[Activity]: Across all entries below, how many lines include "trong"? Answer with the number alone.

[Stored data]
╔══

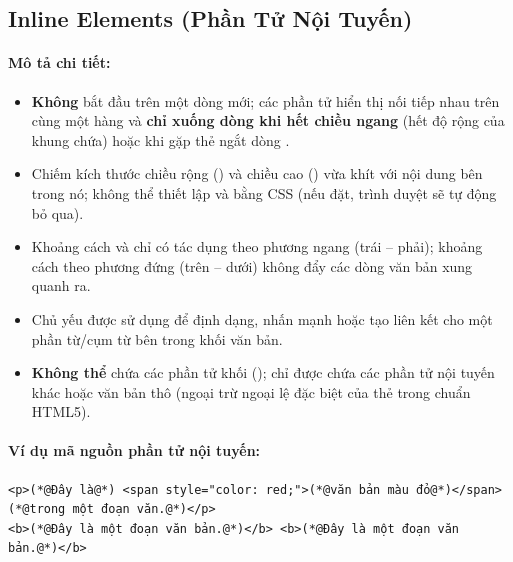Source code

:\subsection{Inline Elements (Phần Tử Nội Tuyến)}

\paragraph{Mô tả chi tiết:}
\begin{itemize}[leftmargin=1.8em, itemsep=3pt, parsep=0pt]
    \item \textbf{Không} bắt đầu trên một dòng mới; các phần tử hiển thị nối tiếp nhau trên cùng một hàng và \textbf{chỉ xuống dòng khi hết chiều ngang} (hết độ rộng của khung chứa) hoặc khi gặp thẻ ngắt dòng .
    \item Chiếm kích thước chiều rộng () và chiều cao () vừa khít với nội dung bên trong nó; không thể thiết lập  và  bằng CSS (nếu đặt, trình duyệt sẽ tự động bỏ qua).
    \item Khoảng cách  và  chỉ có tác dụng theo phương ngang (trái -- phải); khoảng cách theo phương đứng (trên -- dưới) không đẩy các dòng văn bản xung quanh ra.
    \item Chủ yếu được sử dụng để định dạng, nhấn mạnh hoặc tạo liên kết cho một phần từ/cụm từ bên trong khối văn bản.
    \item \textbf{Không thể} chứa các phần tử khối (); chỉ được chứa các phần tử nội tuyến khác hoặc văn bản thô (ngoại trừ ngoại lệ đặc biệt của thẻ  trong chuẩn HTML5).
\end{itemize}

\paragraph{Ví dụ mã nguồn phần tử nội tuyến:}
\begin{codeWindow}
\begin{lstlisting}[language=HTML5]
<p>(*@Đây là@*) <span style="color: red;">(*@văn bản màu đỏ@*)</span> (*@trong một đoạn văn.@*)</p>
<b>(*@Đây là một đoạn văn bản.@*)</b> <b>(*@Đây là một đoạn văn bản.@*)</b>
\end{lstlisting}
\end{codeWindow}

╚══

[Written response]: 4